Rand Study Calls for Greater Self-Driving Vehicles Safety Standards

Autonomous vehicle developers need to create a common set of safety metrics and terminology for self-driving cars, and this also requires cross-collaboration between industry partners and the government agencies that regulate them.
These were the recommendations of a Rand Corporation report funded by Uber’s autonomous vehicle division, which found that the focus of such industry efforts should be building trust with a public skeptical of AV technology.
Entitled “Measuring Automated Vehicle Safety,” the 91-page document, available free online, presents a framework for measuring safety in AVs that could be used by automakers, policymakers and the public.
In addition, the report shows how reduction of risk is possible through simulation, closed courses, and public roads with and without a safety driver, and at different stages of development and deployment.
“We are showing the art of the possible,” Rand Senior Policy Analyst Marjory Blumenthal told The Washington Post. “There are many instances in which it is possible to have a safety-relevant measure. What makes sense will vary with the circumstances.”
The report concluded information sharing should be encouraged and should precisely incorporate metrics such as measurements, context and data security, among other factors.
While some industry leaders in the nascent, yet highly competitive, self-driving vehicle market may balk at sharing what they consider trade secrets, the report seemed optimistic on this front.
“There is hope of more collective action among competitors,” the report noted, “what some might call cooperation.”
The Rand report also called for additional research into how self-driving vehicles communicate with their surrounding environment. This dovetails with a study released this week by the UK’s International Underwriting Association (IUA) indicating that lack of connected car infrastructure is a major barrier to wider adoption of AVs.
Still, the market is awash about what exactly autonomous vehicle technology can do, which is starting to confuse consumers.
Recent reports have shown consumers are increasingly confused as to what advanced driver assistance systems (ADAS) actually do, and automakers, in an effort to differentiate their feature sets, may be misleading drivers as to how capable these technologies actually are.
Earlier this month American automaker Ford called on autonomous vehicle manufacturers and developers to share ideas for what could become a standard way for driverless cars to communicate with other road users.
Ford also wants to bring the rest of the AV industry into the conversation over how self-driving cars should communicate what they’re doing. It invited developers to share ideas to create a global industry standard — one that might, or might not, look like Ford’s own solution.
Meanwhile, South Korean carmaker Hyundai is buying into AI technology that “understands” people’s intentions in a bid to accelerate its ambitions in autonomous driving.

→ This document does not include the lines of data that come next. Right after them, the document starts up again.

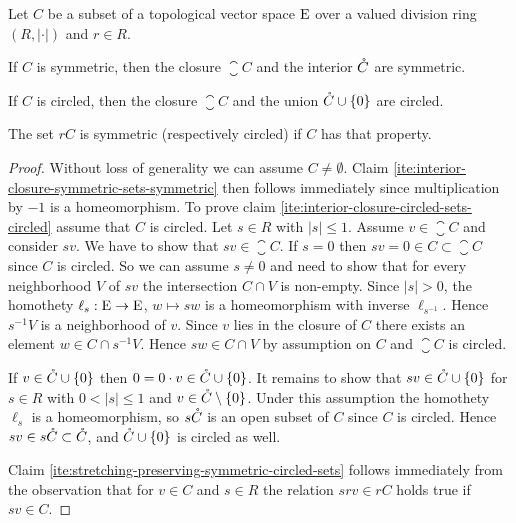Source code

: \begin{lemma}
\label{thm:closure-interior-circled-set-circled}
  Let $C$ be a subset of a topological vector space $\mathrm{E}$ over a
  valued division ring $(R,|\cdot|)$ and $r\in R$.
  \begin{romanlist}
  \item\label{ite:interior-closure-symmetric-sets-symmetric}  
    If $C$ is symmetric, then the closure $\closure{C}$ and the interior $\mathring{C}$ are symmetric.  
  \item\label{ite:interior-closure-circled-sets-circled}    
    If $C$ is circled, then the closure $\closure{C}$ and  the union $\mathring{C} \cup\{0\}$ are circled.
  \item\label{ite:stretching-preserving-symmetric-circled-sets}  
    The set $rC$ is symmetric (respectively circled) if $C$ has that property.  
  \end{romanlist}
\end{lemma}

\begin{proof}
  Without loss of generality we can assume $C \neq \emptyset$.
  Claim \ref{ite:interior-closure-symmetric-sets-symmetric} then follows immediately since multiplication
  by $-1$ is a homeomorphism. 
  To prove  claim \ref{ite:interior-closure-circled-sets-circled} assume that $C$ is circled. 
  Let $s\in R$ with $|s|\leq 1$. Assume $v \in \closure{C}$ and consider $sv$. We have to show
  that $sv \in \closure{C}$. If $s=0$ then $sv =0\in C \subset \closure{C}$ since $C$ is circled.
  So we can assume $s\neq 0$ and need to show that for every neighborhood $V$ of $sv$ the intersection
  $C\cap V$ is non-empty. Since $|s|>0$, the homothety $\ell_s:\mathrm{E}\to \mathrm{E}$, $w\mapsto sw$ is a
  homeomorphism with inverse
  $\ell_{s^{-1}}$. Hence $s^{-1}V$ is a neighborhood of $v$. Since $v$ lies in the closure of $C$ 
  there exists an element $w\in C\cap s^{-1}V$. Hence $sw \in C \cap V$ by assumption on $C$
  and $\closure{C}$ is circled.

  If $v \in \mathring{C}\cup\{0\}$ then $0 = 0 \cdot v \in \mathring{C}\cup\{0\}$. It remains to show that
  $sv \in \mathring{C}\cup\{0\}$ for $s\in R$ with $0 < |s|\leq 1$ and $v \in \mathring{C} \setminus \{ 0\}$.
  Under this assumption the homothety $\ell_s$ is a homeomorphism, so $s \mathring{C}$ is an open subset
  of $C$ since $C$ is circled. Hence $s v \in s \mathring{C} \subset \mathring{C}$, and  $\mathring{C}\cup\{0\}$
  is circled as well.

  Claim \ref{ite:stretching-preserving-symmetric-circled-sets} follows immediately from the observation that
  for  $v\in C$ and $s\in R$ the relation $srv \in rC$ holds true if $sv \in C$. 
\end{proof}

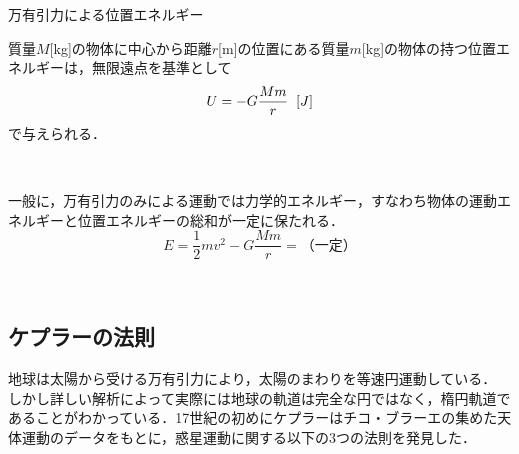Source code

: \begin{matome}{万有引力による位置エネルギー}

\hspace{3mm}質量$M$[kg]の物体に中心から距離$r$[m]の位置にある質量$m$[kg]の物体の持つ位置エネルギーは，無限遠点を基準として
 \[ U=-G\dfrac{Mm}{r} \hspace{2mm}[J]\]
 で与えられる．
 \end{matome}

 \ 

一般に，万有引力のみによる運動では力学的エネルギー，すなわち物体の運動エネルギーと位置エネルギーの総和が一定に保たれる．
\[ E=\dfrac{1}{2}mv^2-G\dfrac{Mm}{r}=（一定）\]


 \ 
 
%

\subsection{ケプラーの法則}

地球は太陽から受ける万有引力により，太陽のまわりを等速円運動している．
しかし詳しい解析によって実際には地球の軌道は完全な円ではなく，楕円軌道であることがわかっている．17世紀の初めにケプラーはチコ・ブラーエの集めた天体運動のデータをもとに，惑星運動に関する以下の3つの法則を発見した．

The carmaker’s corporate and open innovation business, Hyundai Cradle, has announced it is investing in Perceptive Automata to develop AI software for cars and automated systems.
For its part, British automaker Jaguar Land Rover has enlisted the help of a team of cognitive psychologists to better understand how vehicle behavior affects human confidence.
The goal is to find out if it is beneficial to provide humans with information about a vehicle’s intentions, or whether simply letting a pedestrian know he or she has been recognized is enough to improve confidence.